Trading in such products, however, has been restricted since the securities regulator partly blamed them for a stock market crash in 2015. Two years later, China’s broader financial market deregulation saw those restrictions ease – including loosening trading limits on futures contracts whose prices are derived from stock indexes.
China’s stock market is dominated by quick-trading retail investors and so typically experiences big price swings. However, such swings are being exacerbated by uncertainty surrounding the virus, which originated in China where the government closed businesses to slow its spread.
“Emotional” investors are pushing prices “too far in one direction or the other”, said Phillip Wool, Managing Director of Rayliant Global Advisors.
For instance, tech board ChiNext <.CNT> experienced a 31% swing last month, compared with 19% in U.S. counterpart Nasdaq. Such volatility is encouraging investors to defend against daily swings by hedging spot trading with futures and options.
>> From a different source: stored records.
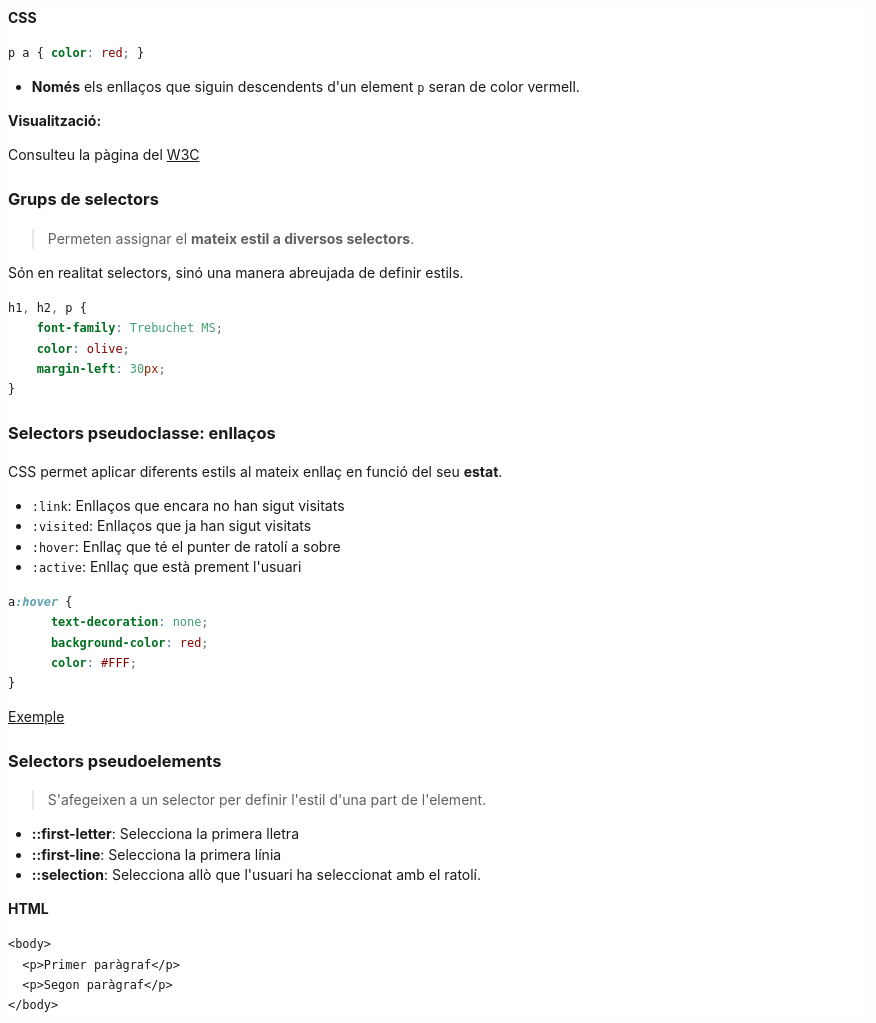 **CSS**

```css
p a { color: red; }
```

* **Només** els enllaços que siguin descendents d'un element `p` seran de color vermell.

**Visualització:**

&#x20;Consulteu la pàgina del [W3C](https://github.com/seicoll/xml/tree/efbc6bbbe9f8a8baea63114b48af8bf031721131/www.w3.org)

### Grups de selectors

> Permeten assignar el **mateix estil a diversos selectors**.

Són en realitat selectors, sinó una manera abreujada de definir estils.

```css
h1, h2, p {
    font-family: Trebuchet MS;
    color: olive;
    margin-left: 30px; 
}
```

### Selectors pseudoclasse: enllaços

CSS permet aplicar diferents estils al mateix enllaç en funció del seu **estat**.

* `:link`: Enllaços que encara no han sigut visitats
* `:visited`: Enllaços que ja han sigut visitats
* `:hover`: Enllaç que té el punter de ratolí a sobre
* `:active`: Enllaç que està prement l'usuari

```css
a:hover { 
      text-decoration: none;
      background-color: red;
      color: #FFF; 
}
```

[Exemple](https://www.w3schools.com/cssref/tryit.asp?filename=trycss\_sel\_hover)

### Selectors pseudoelements

> S'afegeixen a un selector per definir l'estil d'una part de l'element.

* **::first-letter**: Selecciona la primera lletra
* **::first-line**: Selecciona la primera línia
* **::selection**: Selecciona allò que l'usuari ha seleccionat amb el ratolí.

**HTML**

```markup
<body>
  <p>Primer paràgraf</p>
  <p>Segon paràgraf</p>
</body>
```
The securities regulator has been slowly easing rules in China’s derivatives market, weighing what it has said is distrust of speculation purely to make a quick profit, against a desire to attract foreign investors who regard derivatives a normal part of their toolkit to mitigate risk.
At the same time, the market is widely expected to become increasingly important to the competitiveness of local brokerages, who face the inevitable arrival of more experienced foreign finance houses.
Under the Sino-U.S. trade agreement signed in January, foreign brokerages and mutual fund managers can apply to own 100% of their Chinese operations from April 1, from 51% at present. Ownership caps for foreign futures firms were scrapped in January.
Chen Hongting, head of options at trading consultancy AlgoStar, said China was beginning to realize that a vibrant derivatives market could help the real economy by providing much-needed risk-mitigating tools.
“Regulators naturally don’t like speculation,” said Chen, whose clients include both those trading to hedge risk, and those speculating for swift gains.
“But if some people want to avert risk, there have to be other people willing to take on that risk – and those people are speculators.”